Sob o pretexto de "enriquecer o debate", mas se empenhando pelo contrário, os "isentões espíritas" - pessoas que usam a retórica do "equilíbrio", da "imperfeição" e da "imparcialidade" para abafar discussões mais aprofundadas que apontariam erros graves no "movimento espírita" - acabam puxando para trás, no desespero de evitar a eclosão de novos problemas.
Eles tentam blindar "médiuns" como Chico Xavier através da retórica da "imperfeição", distorcendo o sentido que se atribui a Jesus Cristo na suposta parábola da adúltera - que teria sido criação da Idade Média - , na qual se fala "quem nunca errou que atire a primeira pedra". Esse apelo metafórico, duramente moralista demais para ser realmente atribuído a Jesus, estimula a confusão entre perdão e permissividade, usando uma mulher como "alegoria".
Desse modo, cria-se uma complacência ao erro que os "espíritas" dizem reprovar, mas praticam com muita convicção. E tal "parábola", além de estimular, no Brasil reacionário de hoje, o feminicídio, praticado por homens "cheios da razão", por outro lado permite que "espíritas" possam errar à vontade, porque não enfrentarão consequências graves para seus atos.
Chico Xavier fez horrores que vão dos desvios doutrinários para longe da Codificação e produção de literatura falsa, que hoje se chama fake. Mas é blindado por causa dessa confusão do perdão e permissividade, da "misericórdia" que mais parece um sinal verde para a farra que se faz hoje com textos igrejistas fake, atribuídos aos mortos da moda.
E é tanta irregularidade que tais práticas precisam ser, se não canceladas, suspensas. Depois que uma falsa Cássia Eller veio em "mensagem espiritual" narrando dragões cuspindo fogo no umbral, e, recentemente, um suposto Domingos Montagner fazendo propaganda religiosa, as obras "mediúnicas" se tornaram cada vez mais raras.

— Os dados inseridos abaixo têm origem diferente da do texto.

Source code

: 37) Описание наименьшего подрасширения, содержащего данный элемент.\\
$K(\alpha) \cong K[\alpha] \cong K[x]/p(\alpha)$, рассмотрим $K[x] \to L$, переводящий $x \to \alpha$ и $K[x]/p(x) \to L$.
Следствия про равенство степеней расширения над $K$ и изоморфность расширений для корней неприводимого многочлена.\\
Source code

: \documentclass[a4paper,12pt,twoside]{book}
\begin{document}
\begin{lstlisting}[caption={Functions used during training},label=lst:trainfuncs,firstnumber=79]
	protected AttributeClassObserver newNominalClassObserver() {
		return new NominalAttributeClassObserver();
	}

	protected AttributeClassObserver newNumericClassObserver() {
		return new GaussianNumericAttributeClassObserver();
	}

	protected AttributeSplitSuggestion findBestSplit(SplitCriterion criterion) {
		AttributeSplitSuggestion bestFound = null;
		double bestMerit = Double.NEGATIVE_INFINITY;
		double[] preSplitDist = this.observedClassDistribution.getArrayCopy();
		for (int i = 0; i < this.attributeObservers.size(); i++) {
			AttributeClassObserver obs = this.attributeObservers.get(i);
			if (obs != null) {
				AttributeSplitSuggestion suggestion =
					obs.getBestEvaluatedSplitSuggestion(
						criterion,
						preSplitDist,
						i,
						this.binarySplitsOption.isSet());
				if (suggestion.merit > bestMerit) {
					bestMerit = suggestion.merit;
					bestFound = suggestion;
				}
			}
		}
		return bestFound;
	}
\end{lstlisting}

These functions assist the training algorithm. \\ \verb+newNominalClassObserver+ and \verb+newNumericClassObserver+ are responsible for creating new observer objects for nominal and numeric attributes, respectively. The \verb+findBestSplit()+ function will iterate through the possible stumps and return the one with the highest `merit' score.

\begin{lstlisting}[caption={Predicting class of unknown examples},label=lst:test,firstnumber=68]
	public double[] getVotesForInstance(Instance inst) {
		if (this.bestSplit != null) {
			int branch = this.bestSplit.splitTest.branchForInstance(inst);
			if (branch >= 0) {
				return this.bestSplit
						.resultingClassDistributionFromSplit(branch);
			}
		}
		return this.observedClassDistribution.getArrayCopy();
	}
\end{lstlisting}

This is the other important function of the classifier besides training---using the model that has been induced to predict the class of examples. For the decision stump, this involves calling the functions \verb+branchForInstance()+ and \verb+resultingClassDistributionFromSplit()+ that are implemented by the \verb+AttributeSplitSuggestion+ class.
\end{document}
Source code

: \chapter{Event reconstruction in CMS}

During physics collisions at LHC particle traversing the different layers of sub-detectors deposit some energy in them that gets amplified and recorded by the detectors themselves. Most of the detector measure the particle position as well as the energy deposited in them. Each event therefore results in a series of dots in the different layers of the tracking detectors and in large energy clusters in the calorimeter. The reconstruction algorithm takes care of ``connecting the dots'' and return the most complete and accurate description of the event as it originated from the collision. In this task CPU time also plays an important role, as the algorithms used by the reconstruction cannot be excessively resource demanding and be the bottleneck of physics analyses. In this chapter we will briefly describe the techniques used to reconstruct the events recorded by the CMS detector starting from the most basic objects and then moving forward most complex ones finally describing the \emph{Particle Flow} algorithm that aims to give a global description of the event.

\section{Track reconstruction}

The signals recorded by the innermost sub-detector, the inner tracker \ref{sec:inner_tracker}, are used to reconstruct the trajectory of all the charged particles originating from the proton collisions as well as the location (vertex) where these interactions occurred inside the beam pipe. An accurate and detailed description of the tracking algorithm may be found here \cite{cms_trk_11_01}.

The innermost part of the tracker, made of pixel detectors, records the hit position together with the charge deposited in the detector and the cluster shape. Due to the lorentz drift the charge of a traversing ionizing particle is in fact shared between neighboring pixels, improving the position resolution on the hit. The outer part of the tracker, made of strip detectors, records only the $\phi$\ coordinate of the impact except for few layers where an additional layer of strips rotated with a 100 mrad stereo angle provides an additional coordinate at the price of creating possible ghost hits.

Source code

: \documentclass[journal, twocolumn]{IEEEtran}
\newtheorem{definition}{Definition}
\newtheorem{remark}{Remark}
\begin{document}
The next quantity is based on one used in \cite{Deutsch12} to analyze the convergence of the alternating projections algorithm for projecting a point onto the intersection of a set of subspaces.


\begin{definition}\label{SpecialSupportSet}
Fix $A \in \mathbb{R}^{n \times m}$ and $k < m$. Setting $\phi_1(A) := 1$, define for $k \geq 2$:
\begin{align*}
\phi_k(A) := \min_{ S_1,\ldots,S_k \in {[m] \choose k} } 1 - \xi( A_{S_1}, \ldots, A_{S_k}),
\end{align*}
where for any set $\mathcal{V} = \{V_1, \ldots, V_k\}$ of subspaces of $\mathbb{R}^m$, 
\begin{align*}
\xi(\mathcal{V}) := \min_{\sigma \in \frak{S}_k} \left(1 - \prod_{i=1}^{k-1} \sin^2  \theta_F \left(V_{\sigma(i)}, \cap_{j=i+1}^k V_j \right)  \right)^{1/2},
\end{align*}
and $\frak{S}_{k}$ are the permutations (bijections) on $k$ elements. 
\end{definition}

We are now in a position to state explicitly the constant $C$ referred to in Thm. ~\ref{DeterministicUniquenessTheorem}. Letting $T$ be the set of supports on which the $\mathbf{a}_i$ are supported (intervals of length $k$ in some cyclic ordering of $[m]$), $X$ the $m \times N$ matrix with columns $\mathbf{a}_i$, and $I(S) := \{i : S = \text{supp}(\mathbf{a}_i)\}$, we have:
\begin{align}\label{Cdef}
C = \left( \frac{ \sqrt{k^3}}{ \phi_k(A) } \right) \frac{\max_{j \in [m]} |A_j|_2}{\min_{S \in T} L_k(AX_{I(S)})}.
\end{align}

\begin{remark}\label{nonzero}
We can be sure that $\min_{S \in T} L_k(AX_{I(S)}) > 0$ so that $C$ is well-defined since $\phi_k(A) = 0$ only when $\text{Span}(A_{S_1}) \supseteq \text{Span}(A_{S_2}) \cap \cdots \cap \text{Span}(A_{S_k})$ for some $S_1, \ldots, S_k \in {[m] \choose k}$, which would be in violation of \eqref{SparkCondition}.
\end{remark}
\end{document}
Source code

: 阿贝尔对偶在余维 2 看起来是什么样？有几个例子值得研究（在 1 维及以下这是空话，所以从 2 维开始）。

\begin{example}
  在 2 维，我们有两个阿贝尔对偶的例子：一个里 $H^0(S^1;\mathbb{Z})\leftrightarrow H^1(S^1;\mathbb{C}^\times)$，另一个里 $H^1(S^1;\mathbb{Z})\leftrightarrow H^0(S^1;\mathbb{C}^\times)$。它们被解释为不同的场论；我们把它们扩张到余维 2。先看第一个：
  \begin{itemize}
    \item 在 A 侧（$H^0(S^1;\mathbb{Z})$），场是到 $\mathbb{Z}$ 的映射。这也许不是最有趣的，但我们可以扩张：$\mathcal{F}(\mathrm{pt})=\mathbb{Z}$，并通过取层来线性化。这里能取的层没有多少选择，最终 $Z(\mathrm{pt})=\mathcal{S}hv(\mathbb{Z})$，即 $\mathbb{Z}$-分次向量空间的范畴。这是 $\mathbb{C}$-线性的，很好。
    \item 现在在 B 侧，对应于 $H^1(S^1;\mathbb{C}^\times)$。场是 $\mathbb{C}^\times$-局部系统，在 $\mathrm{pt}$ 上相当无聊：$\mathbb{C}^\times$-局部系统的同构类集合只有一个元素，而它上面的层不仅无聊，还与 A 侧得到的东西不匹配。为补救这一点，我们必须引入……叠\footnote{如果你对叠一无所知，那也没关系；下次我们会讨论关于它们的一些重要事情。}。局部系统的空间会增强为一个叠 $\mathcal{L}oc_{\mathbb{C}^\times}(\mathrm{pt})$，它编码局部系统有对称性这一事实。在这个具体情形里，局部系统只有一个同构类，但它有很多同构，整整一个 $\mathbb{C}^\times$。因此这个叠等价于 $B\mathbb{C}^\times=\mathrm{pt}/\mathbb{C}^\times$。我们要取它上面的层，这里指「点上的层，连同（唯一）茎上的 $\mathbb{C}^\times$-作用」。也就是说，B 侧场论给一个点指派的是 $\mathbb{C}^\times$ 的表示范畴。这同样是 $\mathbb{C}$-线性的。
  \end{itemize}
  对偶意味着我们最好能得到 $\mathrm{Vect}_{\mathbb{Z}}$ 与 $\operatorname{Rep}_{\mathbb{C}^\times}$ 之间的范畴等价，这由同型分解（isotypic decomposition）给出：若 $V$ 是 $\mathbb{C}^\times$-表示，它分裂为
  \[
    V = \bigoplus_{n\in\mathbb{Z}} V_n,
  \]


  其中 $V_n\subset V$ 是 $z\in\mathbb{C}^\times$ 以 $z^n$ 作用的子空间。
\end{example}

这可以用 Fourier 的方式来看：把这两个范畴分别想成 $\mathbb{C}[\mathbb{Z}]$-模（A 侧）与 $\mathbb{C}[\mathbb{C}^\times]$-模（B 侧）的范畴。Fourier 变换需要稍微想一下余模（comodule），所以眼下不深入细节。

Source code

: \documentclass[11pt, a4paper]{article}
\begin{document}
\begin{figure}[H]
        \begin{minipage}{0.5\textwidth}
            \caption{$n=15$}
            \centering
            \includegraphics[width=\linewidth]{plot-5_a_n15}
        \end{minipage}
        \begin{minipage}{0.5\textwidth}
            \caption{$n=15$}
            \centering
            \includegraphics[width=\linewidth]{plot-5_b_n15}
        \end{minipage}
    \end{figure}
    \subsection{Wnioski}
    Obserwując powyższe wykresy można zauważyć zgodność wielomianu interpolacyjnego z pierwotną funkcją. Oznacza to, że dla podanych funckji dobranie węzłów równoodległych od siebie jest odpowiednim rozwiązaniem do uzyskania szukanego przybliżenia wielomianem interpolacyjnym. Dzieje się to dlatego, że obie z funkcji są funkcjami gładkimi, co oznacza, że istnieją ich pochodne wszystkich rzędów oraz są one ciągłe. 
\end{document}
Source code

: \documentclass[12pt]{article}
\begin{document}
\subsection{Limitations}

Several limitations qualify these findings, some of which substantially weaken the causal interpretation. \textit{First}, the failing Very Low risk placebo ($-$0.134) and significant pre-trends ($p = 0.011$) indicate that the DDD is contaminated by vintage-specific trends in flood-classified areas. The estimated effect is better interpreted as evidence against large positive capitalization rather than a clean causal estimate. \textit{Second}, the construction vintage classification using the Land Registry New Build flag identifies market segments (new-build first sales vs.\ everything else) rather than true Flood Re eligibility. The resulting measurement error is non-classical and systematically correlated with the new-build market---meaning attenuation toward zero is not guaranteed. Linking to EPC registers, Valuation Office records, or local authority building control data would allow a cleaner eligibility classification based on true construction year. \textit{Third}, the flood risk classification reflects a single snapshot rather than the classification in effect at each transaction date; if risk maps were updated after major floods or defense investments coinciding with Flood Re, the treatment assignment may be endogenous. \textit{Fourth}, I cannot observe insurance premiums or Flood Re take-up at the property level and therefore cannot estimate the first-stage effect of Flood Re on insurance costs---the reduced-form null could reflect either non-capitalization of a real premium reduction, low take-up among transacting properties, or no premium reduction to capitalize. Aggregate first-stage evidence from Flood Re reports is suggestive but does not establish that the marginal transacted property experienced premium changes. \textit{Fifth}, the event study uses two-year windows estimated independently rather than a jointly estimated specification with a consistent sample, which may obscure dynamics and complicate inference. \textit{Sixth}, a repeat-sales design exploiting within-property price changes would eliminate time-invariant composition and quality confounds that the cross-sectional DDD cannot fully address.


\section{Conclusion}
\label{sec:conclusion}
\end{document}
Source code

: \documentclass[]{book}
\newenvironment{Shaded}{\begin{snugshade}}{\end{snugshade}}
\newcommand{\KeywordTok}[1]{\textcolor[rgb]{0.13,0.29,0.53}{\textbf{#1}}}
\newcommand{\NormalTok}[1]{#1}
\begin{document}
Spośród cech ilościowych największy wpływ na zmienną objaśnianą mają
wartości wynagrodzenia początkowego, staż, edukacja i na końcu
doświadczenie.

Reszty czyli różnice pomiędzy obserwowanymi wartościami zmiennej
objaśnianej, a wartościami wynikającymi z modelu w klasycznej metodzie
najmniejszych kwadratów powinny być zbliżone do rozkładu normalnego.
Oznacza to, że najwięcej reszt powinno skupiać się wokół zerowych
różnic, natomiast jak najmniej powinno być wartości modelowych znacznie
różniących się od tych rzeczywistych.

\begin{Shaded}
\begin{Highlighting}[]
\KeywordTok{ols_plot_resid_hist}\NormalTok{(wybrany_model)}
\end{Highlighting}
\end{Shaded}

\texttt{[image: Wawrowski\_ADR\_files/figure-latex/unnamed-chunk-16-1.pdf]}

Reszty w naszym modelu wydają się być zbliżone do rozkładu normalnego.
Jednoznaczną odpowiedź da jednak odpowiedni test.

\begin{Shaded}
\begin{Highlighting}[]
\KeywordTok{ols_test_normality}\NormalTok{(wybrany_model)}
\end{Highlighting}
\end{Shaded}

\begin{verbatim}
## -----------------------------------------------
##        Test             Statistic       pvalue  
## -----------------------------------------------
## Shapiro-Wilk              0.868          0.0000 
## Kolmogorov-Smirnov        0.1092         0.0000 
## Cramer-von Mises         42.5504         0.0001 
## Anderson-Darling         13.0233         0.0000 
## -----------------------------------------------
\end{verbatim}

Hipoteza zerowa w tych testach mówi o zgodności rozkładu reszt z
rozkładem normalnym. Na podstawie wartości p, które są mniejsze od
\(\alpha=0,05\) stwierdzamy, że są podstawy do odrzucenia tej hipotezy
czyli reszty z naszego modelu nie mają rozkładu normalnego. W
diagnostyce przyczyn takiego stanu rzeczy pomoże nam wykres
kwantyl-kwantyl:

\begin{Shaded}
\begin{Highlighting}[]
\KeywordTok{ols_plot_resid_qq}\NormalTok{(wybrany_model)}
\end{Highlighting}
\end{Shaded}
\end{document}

Enquanto isso, o que se transmite sob o rótulo "espírita" são coisas banais e não necessariamente espíritas: angústias individuais, relações familiares, episódios manjados da vida de Jesus, efemérides como o Natal e por aí vai. E a "prática espírita" se reduz a meros atos de Assistencialismo, com as instituições "espíritas" fazendo o papel de distribuidoras dos donativos trazidos pelos fiéis, uma armação que lembra muito os quadros do Caldeirão do Huck.
Toda essa erosão mostra o quanto o "espiritismo" brasileiro não resolve e não quer resolver suas contradições. A deturpação do Espiritismo se tornou refém de si mesma, produzindo totens como Chico Xavier, com o objetivo de alavancar vendas de livros.
Mas as "psicografias" fake (ou psicografake) feitas visando a propaganda religiosa, acabam soando irregulares e aí, elas são suspensas, enquanto o "espiritismo" brasileiro se sujeita a ser um mero receituário moral com atividades assistencialistas.